Letaknya di Gunung Tosiba, diapit Gunung Patola di bagian belakang dan Gunung Nakaela di bibir pantai Taniwel, Kabupaten Seram Bagian Barat, Maluku.
Buria, begitu negeri atau desa yang mulai dibangun pada tahun 1930-an tersebut dinamakan. Dihuni mayoritas masyarakat penganut Kristen, yang bergereja saban Minggu di GPM Jemaat Pe'niel.
Buria bisa disebut negeri di atas awan karena posisinya terletak di ketinggian 18 kilometer dari permukaan laut, yang bahkan memang lebih tinggi daripada gumpalan awan yang "mengikat" batang gunung pada bagian yang lebih rendah dari permukiman itu.
Saat pagi atau sore, ketika suhu udara sejuk dan dingin menyapa kulit, fenomena tersebut kerap terlihat.
Bapa Leo, sesepuh Buria, menuturkan bahwa dahulunya masyarakat negeri itu menetap di Taniwel.
"Orang tatua (moyang) dolo (dahulu) tinggal di Taniwel. Akan tetapi, karena itu orang pung (punya) tanah, jadi dong (mereka) pindah ka (ke) sini," katanya.
Upaya membuka negeri baru itu tidak mudah. Bahkan, menurut Bapa Leo, warga harus memikul pasir, batu, semen, kayu, dan bahan bangunan lain dari Taniwel, berjarak sekitar 17 kilometer dari Buria.
"Dong lewat jalur air (sungai)," katanya.
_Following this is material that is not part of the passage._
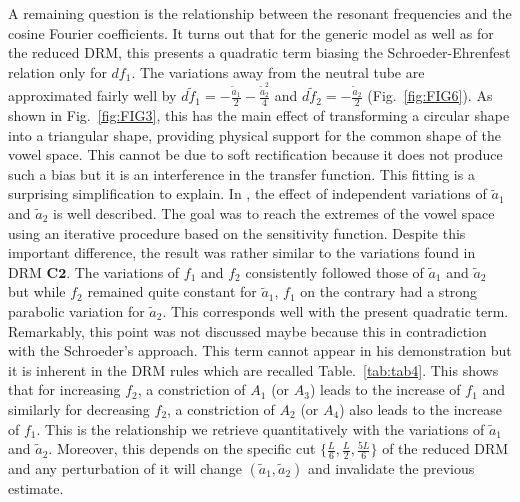 \documentclass[10pt,twocolumn]{article}
\let\cite\citep                             %
\begin{document}
A remaining question is the relationship between the resonant frequencies and the cosine Fourier coefficients. It turns out that for the generic model as well as for the reduced DRM, this presents a quadratic term biasing the Schroeder-Ehrenfest relation only for $df_1$. The variations away from the neutral tube are approximated fairly well by $d\tilde{f}_1=-\tfrac{\tilde{a}_1}{2}-\tfrac{\tilde{a}_2^2}{4}$ and $d\tilde{f}_2=-\tfrac{\tilde{a}_2}{2}$ (Fig.~\ref{fig:FIG6}). As shown in Fig.~\ref{fig:FIG3}, this has the main effect of transforming a circular shape into a triangular shape, providing physical support for the common shape of the vowel space. This cannot be due to soft rectification because it does not produce such a bias but it is an interference in the transfer function. This fitting is a surprising simplification to explain. In \cite[Fig.~3 and Fig.~4]{Carre2004}, the effect of independent variations of $\tilde{a}_1$ and $\tilde{a}_2$ is well described. The goal was to reach the extremes of the vowel space using an iterative procedure based on the sensitivity function. Despite this important difference, the result was rather similar to the variations found in DRM $\bm{C2}$. The variations of $f_1$ and $f_2$ consistently followed those of $\tilde{a}_1$ and $\tilde{a}_2$ but while $f_2$ remained quite constant for $\tilde{a}_1$, $f_1$ on the contrary had a strong parabolic variation for $\tilde{a}_2$. This corresponds well with the present quadratic term. Remarkably, this point was not discussed maybe because this in contradiction with the Schroeder's approach. This term cannot appear in his demonstration but it is inherent in the DRM rules \cite{Mrayati1988} which are recalled Table.~\ref{tab:tab4}. This shows that for increasing $f_2$, a constriction of $A_1$ (or $A_3$) leads to the increase of $f_1$ and similarly for decreasing $f_2$, a constriction of $A_2$ (or $A_4$) also leads to the increase of $f_1$. This is the relationship we retrieve quantitatively with the variations of $\tilde{a}_1$ and $\tilde{a}_2$. Moreover, this depends on the specific cut $\{\tfrac{L}{6},\tfrac{L}{2},\tfrac{5 L}{6}\}$ of the reduced DRM and any perturbation of it will change $(\tilde{a}_1,\tilde{a}_2)$ and invalidate the previous estimate.
\end{document}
Sungai itu, yang konon tidak pernah kering airnya sekalipun kemarau panjang, memang melintas di dasar jurang tepi negeri. Namanya Sapalewa, salah satu bagian dari sejarah dan budaya "Tiga Batang Air" Kabupaten Seram Bagian Barat.
Bercocok tanam
Negeri Buria yang luasnya 39,040 hektare kini didiami 341 KK dengan jumlah populasi 1.618 jiwa. Masyarakat di desa ini umumnya hidup bercocok tanam, mengandalkan lahan tanah yang luas, mulai dari halaman rumah hingga dalam hutan.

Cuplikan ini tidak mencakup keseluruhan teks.